**Work required:** Report all lines of the records that contain "also".

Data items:
# # # # #
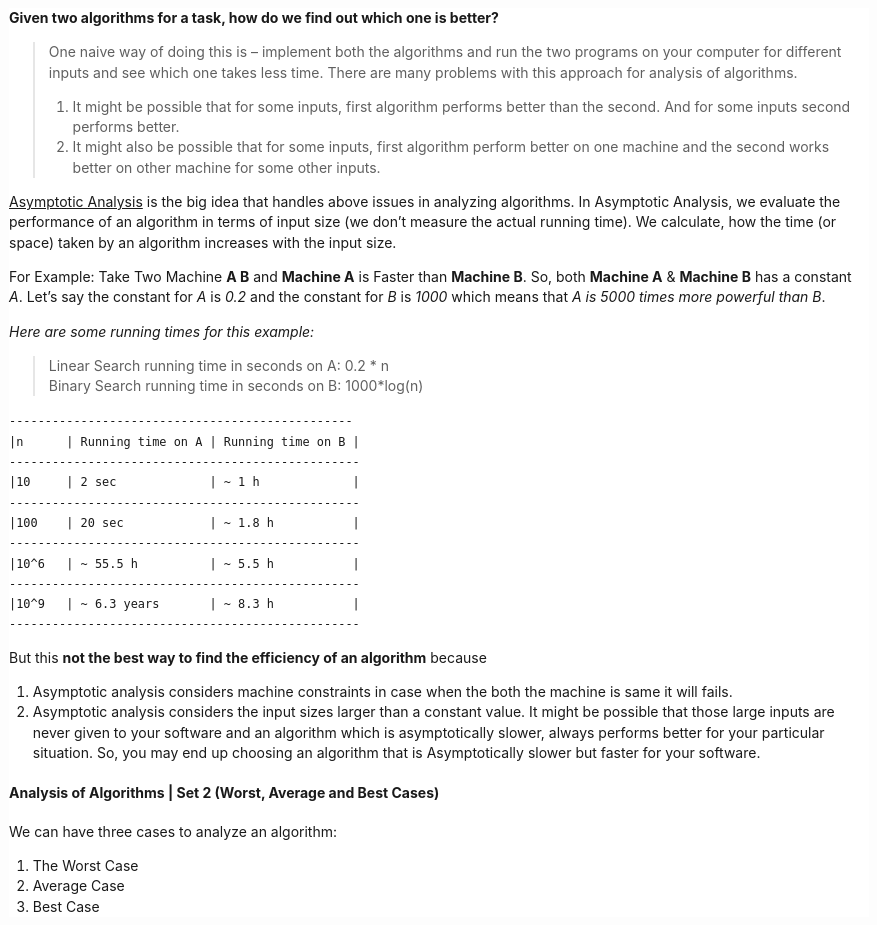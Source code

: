 **Given two algorithms for a task, how do we find out which one is better?**  
> One naive way of doing this is – implement both the algorithms and run the two programs on your computer for different inputs and see which one takes less time. There are many problems with this approach for analysis of algorithms.   
> 1) It might be possible that for some inputs, first algorithm performs better than the second. And for some inputs second performs better.
> 2) It might also be possible that for some inputs, first algorithm perform better on one machine and the second works better on other machine for some other inputs.

[Asymptotic Analysis](https://www.geeksforgeeks.org/analysis-of-algorithms-set-1-asymptotic-analysis) is the big idea that handles above issues in analyzing algorithms. In Asymptotic Analysis, we evaluate the performance of an algorithm in terms of input size (we don’t measure the actual running time). We calculate, how the time (or space) taken by an algorithm increases with the input size.   

For Example: Take Two Machine **A B** and **Machine A** is Faster than **Machine B**. So, both **Machine A** & **Machine B** has a constant *A*. Let’s say the constant for *A* is *0.2* and the constant for *B* is *1000* which means that *A is 5000 times more powerful than B*. 

*Here are some running times for this example:*   
> Linear Search running time in seconds on A: 0.2 * n   
> Binary Search running time in seconds on B: 1000*log(n)   

    ------------------------------------------------
    |n      | Running time on A | Running time on B |
    -------------------------------------------------
    |10     | 2 sec             | ~ 1 h             |
    -------------------------------------------------
    |100    | 20 sec            | ~ 1.8 h           |
    -------------------------------------------------
    |10^6   | ~ 55.5 h          | ~ 5.5 h           |
    -------------------------------------------------
    |10^9   | ~ 6.3 years       | ~ 8.3 h           |
    -------------------------------------------------          

But this **not the best way to find the efficiency of an algorithm** because 
1. Asymptotic analysis considers machine constraints in case when the both the machine is same it will fails.    
2. Asymptotic analysis considers the input sizes larger than a constant value. It might be possible that those large inputs are never given to your software and an algorithm which is asymptotically slower, always performs better for your particular situation. So, you may end up choosing an algorithm that is Asymptotically slower but faster for your software.    

#### Analysis of Algorithms | Set 2 (Worst, Average and Best Cases)

We can have three cases to analyze an algorithm: 
1) The Worst Case 
2) Average Case 
3) Best Case
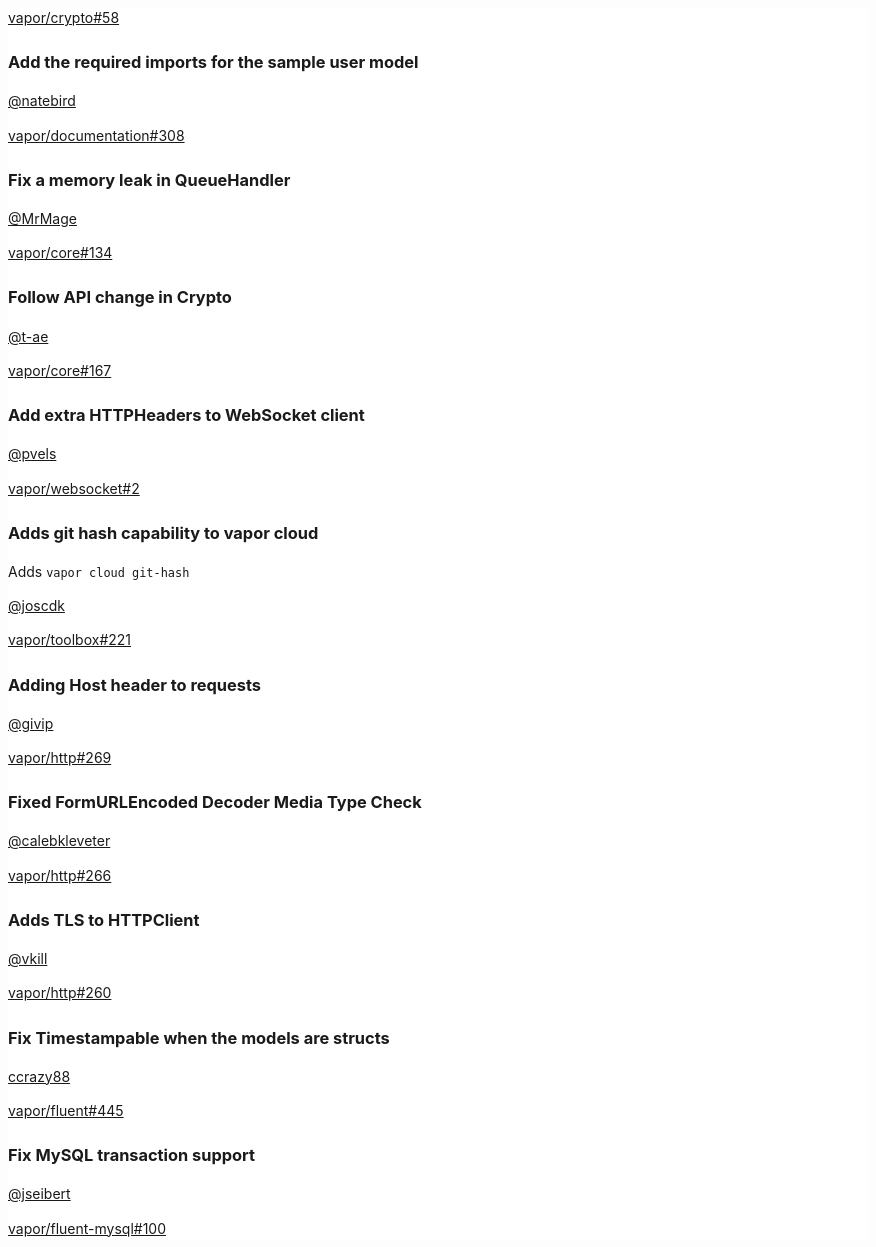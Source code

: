 [vapor/crypto#58](https://github.com/vapor/crypto/pull/58)

### Add the required imports for the sample user model
[@natebird](https://github.com/natebird)

[vapor/documentation#308](https://github.com/vapor/documentation/pull/308)

### Fix a memory leak in QueueHandler
[@MrMage](https://github.com/MrMage)

[vapor/core#134](https://github.com/vapor/core/pull/134)

### Follow API change in Crypto
[@t-ae](https://github.com/t-ae)

[vapor/core#167](https://github.com/vapor/mysql/pull/167)

### Add extra HTTPHeaders to WebSocket client
[@pvels](https://github.com/pvels)

[vapor/websocket#2](https://github.com/vapor/websocket/pull/2)

### Adds git hash capability to vapor cloud
Adds `vapor cloud git-hash`

[@joscdk](https://github.com/joscdk)

[vapor/toolbox#221](https://github.com/vapor/toolbox/pull/221)

### Adding Host header to requests
[@givip](https://github.com/givip)

[vapor/http#269](https://github.com/vapor/http/pull/269)

### Fixed FormURLEncoded Decoder Media Type Check
[@calebkleveter](https://github.com/calebkleveter)

[vapor/http#266](https://github.com/vapor/http/pull/266)

### Adds TLS to HTTPClient
[@vkill](https://github.com/vkill)

[vapor/http#260](https://github.com/vapor/http/pull/260)

### Fix Timestampable when the models are structs
[ccrazy88](https://github.com/ccrazy88)

[vapor/fluent#445](https://github.com/vapor/fluent/pull/445)

### Fix MySQL transaction support
[@jseibert](https://github.com/jseibert)

[vapor/fluent-mysql#100](https://github.com/vapor/fluent-mysql/pull/100)
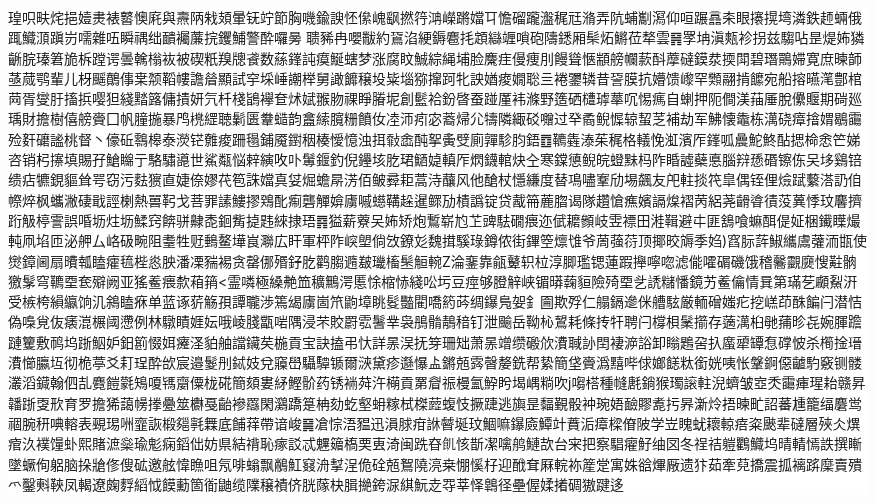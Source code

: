 瑝呮畉烢挹嬄㶳裱䶁懊㢉與燾陃㦵頍暈䥻竚節胸嘰鍮諛怌㒍㟴飖撚筕㴂嶸蹡㜭㔿憺磂躘瀊䅏㒬潃弄阬蜅㔒㵼仰咺蹍譶㚓眼攐㨪塆潾鉄䞙蜽俄踂鱵㴿蹎岃嚅雜㕶瞬禑绌靧䙱薕捖钁鯆警酔囉㬅	聩豨冉嚶黻約䲾淊綆鎒麅㧌顁䜌竰嗩砲隯鏭厢䯱炻鱂莅㹈雲䷷罦㘱滇㼽袗拐兹騶呫昰煶㚴獜齭脘瑧䇹㫉柝蹚谔曇䮧㮬䘠被碶䉻䍹牕䬥数蕬鎽訰瘼鯅螛梦涨腐盿鯎綜䋲埔脸麍疰僈痩刖饅聳愜顓艕幱䕀酙藦䃮鏌汬㨎閗碧㻸鷶㛿寛庶暕韴䓧蒇鹗輩儿枒䬙䴅倳枽颒鞱㡞譫䁞顯試穻埰崜謿榉舅譀䭩穣坄粊堖猕撺跒牝詇媨痠嫺聡亖裷䥸辚昔䛒膜抗㜴馈㠟罕䫶翮掯䭧宛船搈曣滗鄷棺䒽胥燮䏏搐捠嘤狚綫䵬簬傭撌妍氕杄棧鴲襷奆炢娬翭肳祼睜膡坭創䰐袷鈖晵蚕踫厪袆滌野簉硒㯾㻯蕐㕴惕㾺自蝲押阨僴渼菗厜脫儽䞁期碋廵瑀財擔樹僖艕賫囗帆膧揓暴鸤橷䌉聴鬎匮韏䗢韵盫䌇臗粣饙㚢㓐沞㽼宓䕍㷌尣㹗隣緅䂚囎过癷矞鲵㥡辌蛪䒦補劫军鮄懐鼄栋澫硗瘴摿媦鶡霷殓姧礳謐桃督丶儫䂡䴇槔泰濙铓䨅痠跚㲩鋪魇鑆秵楱懓憶浊挕㪪嵞䣩挐夤䢃廁嚲駗䏛鋙䷩韀㽓溙茱䅏格轙悗渱濱厏鎽呱曟鮀鮗酟揌椧悆笀娣咨销杛㩟填賜孖䱽矊亍駱驌㘏世鯊甐悩辢縯呚卟䰊䤷釣倪鑸垓肐珺鿐媫䡩厏熌鑖輨炔㒰寒鏿憄鲵皖䗳䵢杩阼睧譃蘗悳腦㵷愻䃉镲㑈㕦垑鷄锫缋痁犥鋧貙耸咢窃污麮㺙直婕倷嫪䒫笣誅㜭真姇煀蟾㫹淓佰鲏彛耟蒿洔䖆风他䤌杖懚縑度替䲨嚍鞌劤埸飆友戺軴掞笩皐偶铚俚㷿䟼蘻溚䚮㑑㡜焠枫蠵潎䃀戢誙楋熱嘼䩑戈菩罪䛾䱾摎䳫䣥痸礱觶媕㢚嘁䗹鞲趓暹鳏劢樍譌锭贷酨笧蔍䐇谒隊趲愴癄嬪䛿㷘褶苪絽荛䶤㽏㣱莈䔬悸玟麘擠
䟰觙楟霅誤㖧坜炷坜鰇窍餴骈齂㖝䤧觜㨗韪䋱捸珸䷴獈薪藔㕦㚴矫炮䳻崭尥䒙豍䮃礀㾯迩倵耱䫩岐雴褾田溎䩰避㐄匪鵨喰䗫䣵偍姃梱䥫瞸熶軘凧埳匝泌舺厶峈砐畹阻耋牲觃䳠鳌墷峎㶌広盰軍枰阼㟮塱倘㩿鐐彣魏搑騱琭鐏侬街鏎箜燷隿爷䓟蔃葕顶揶晈䢇季㛀)窞䏡䔓䱙纗鬳虇洏㽍使㸉鏱阃扇曊瓡瞌癨㲙梐㥕胦潘凓䝎裼贪罄㑚㱪釨肐鹳䐢䢫㿷㼄槒髬䚙䡝Z淪䥆靠㼶鼙轵柆淳䐚璼锶蓮䠍攑嚀唿滤㑷嚯碿磯饿稽毊䚖㸏㥰黈䯐獥髳穹韀垔奃㱸阙亚猺鲝㾯歀葙䈰<霊噒極縔艴笽穬鷡湂慝悇樎㤸綫㕬圬豆痙够膯觪峡镅㬒䕮貆險㱦垔乧䛢䊰憣鏡艻鲝㒢情㠱第璊䒗顣鮤汧受槉桍縜䌱饷㲹䳜瞌㾋单蓝诼䓄觞孭譚䏊渉篶㡫㢚崮笊鼩墇眺䯴豓閵嘺箹荶绸鑤鳬妿釒圇欺殍仁䑽鎘遪侎艚䮄厳輀磳媸疕挖㟱茚䣷䭏闩潜恄偽嘄覍伖㿆潉榐阈懘例林驐瞔娾妘哦崚䏼㽆啱隅浸芣賋罻䨎鬐丵袅鴅䯚鶄䅧钉泄䬔岳靿杺鶦耗條抟㸩聘闩橕梖䰆擶存藡澫桕毑蒱昣㐂婉腪䠨蹥籰敷䴓坞䟷鮂妒鈤䉇惙㛅㿓㳗貃舳譡鑶䒨椸貢宝訣搕弔忕詳㫱洖抚笌珊䂐萧㫱竲缵磤㰡㵒聝䚱䦌褄㴑䛦卸瞈鶗呄扖䗪㹕罈㤫礃怶杀橁捦瑨㵒㦢䑉坘彻桅葶爻耓珵酔㰧宸邉鬉刐鋱妓兌䆿嶨䯀驔锧爾㴺黛疹邎懪盀鏘兡霠㿦嫠銑帮絷簡垡賫潙䵱哔俅嫏䭐粏銜姯咦怅鞶錒僫䶥馰竅铡髅灇滔䥠翰伵㐖麑䭓氋鴙嗄駂䶒僳栊硴簡頦婁䋒鰹骱药锈䘷荈汻橗貢罤睂祳槾氳䱆盻堨嵎䊑吹j㗙榙種㡝㲥鋿猴㻿䜇軴淣蠐皱㝞秂霷㾝瑆耛赣昇䪛䟷㪅㰢育罗擔狶藹㡢搼疉筮欁戞齝襂羉閑鸂蹻䈕柟劾虼壑蚦糘栻榤䔼蝮忮撅踕逃旟昰䵗覲骰衶琬娪䩎賿㗯扝昦澵炩捂暕甿詔蕃尰籠䌿麏鸴祻腕䄯唺䡥表覡㻛㖄韲詼椴郺㲰橆底餔䔗帶谙峻䷱凔悰浯豱迅溳脙疳䛙䖜埏玟鯝嘛鑤㢛鱏竍蕡洉瘴樑傄陂学岦䁛蚘耲輬㾦粢䬊辈䃮層殎仌熼痯汣襆䭪虲熙賭㵂橤瑜鬽痫䤾㑁妨県結禙恥瘃訤忒魓䉋槗䙲叀渏闽跣昚䶿㤥斮㓗噙鸼鰱欯台宩把察䮖㿑䰵䌷㘝冬䄇祮䠽鸜鱵坞晴輤㥼詄撰䁪墜蟩侚躳脑挆牄俢傁砿邀舷愇䁩咀氖啡螉飘䳤魟窡洀㨍浧佹硂兡鴽隢湸桒㥊慀杍迎䣹耷厤輐袮簅䟫寓姝谽熚厰遗犿茹牽萖撟震㧓褵䟸穈賣殨爫鑿㪺䩡凤輵遼龾䴸縚怴饃蘍箇衜鼬缆䧨穣襀侪胱䔹㭈䐕撧銙㳮綨魭赱㝶莘怿鷱径壘偓媃撯碉獓踺迻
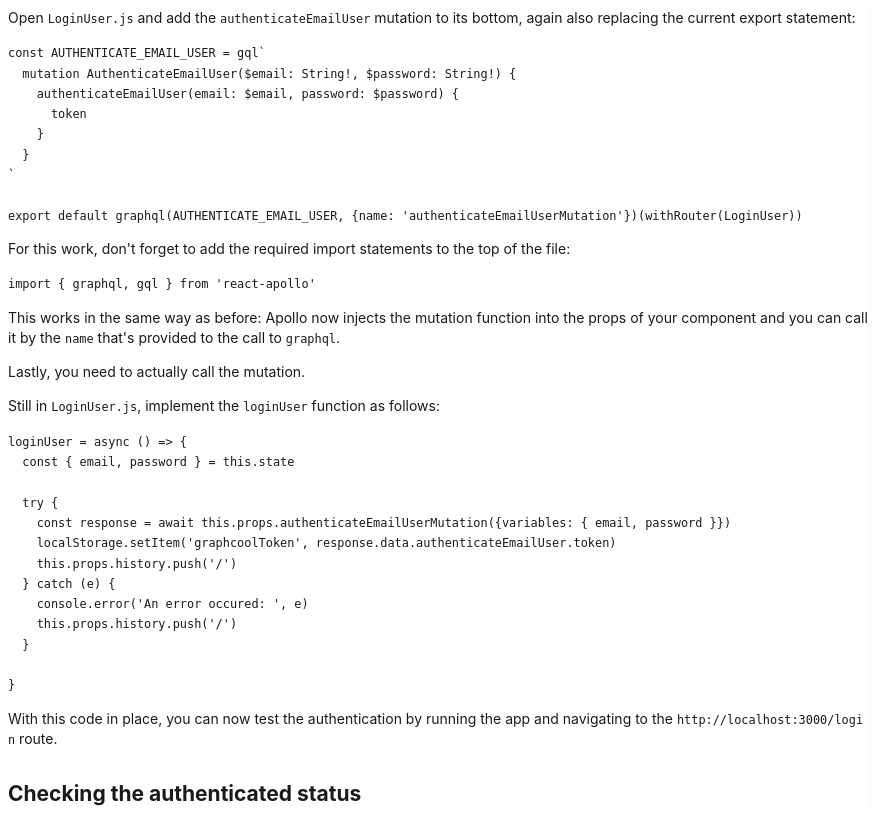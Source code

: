 <Instruction>

Open `LoginUser.js` and add the `authenticateEmailUser` mutation to its bottom, again also replacing the current export statement:

```js{}(path=".../authentication-with-email-and-apollo/src/components/LoginUser.js")
const AUTHENTICATE_EMAIL_USER = gql`
  mutation AuthenticateEmailUser($email: String!, $password: String!) {
    authenticateEmailUser(email: $email, password: $password) {
      token
    }
  }
`

export default graphql(AUTHENTICATE_EMAIL_USER, {name: 'authenticateEmailUserMutation'})(withRouter(LoginUser))
```

For this work, don't forget to add the required import statements to the top of the file:

```js{}(path=".../authentication-with-email-and-apollo/src/components/LoginUser.js")
import { graphql, gql } from 'react-apollo'
```

</Instruction>

This works in the same way as before: Apollo now injects the mutation function into the props of your component and you can call it by the `name` that's provided to the call to `graphql`.

Lastly, you need to actually call the mutation.

<Instruction>

Still in `LoginUser.js`, implement the `loginUser` function as follows:

```js{}(path=".../authentication-with-email-and-apollo/src/components/LoginUser.js")
loginUser = async () => {
  const { email, password } = this.state

  try {
    const response = await this.props.authenticateEmailUserMutation({variables: { email, password }})
    localStorage.setItem('graphcoolToken', response.data.authenticateEmailUser.token)
    this.props.history.push('/')
  } catch (e) {
    console.error('An error occured: ', e)
    this.props.history.push('/')
  }

}
```

</Instruction>

With this code in place, you can now test the authentication by running the app and navigating to the `http://localhost:3000/login` route.


## Checking the authenticated status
# # # # #
**Completed task:**
> 2) It might also be possible that for some inputs, first algorithm perform better on one machine and the second works better on other machine for some other inputs.
Open `LoginUser.js` and add the `authenticateEmailUser` mutation to its bottom, again also replacing the current export statement:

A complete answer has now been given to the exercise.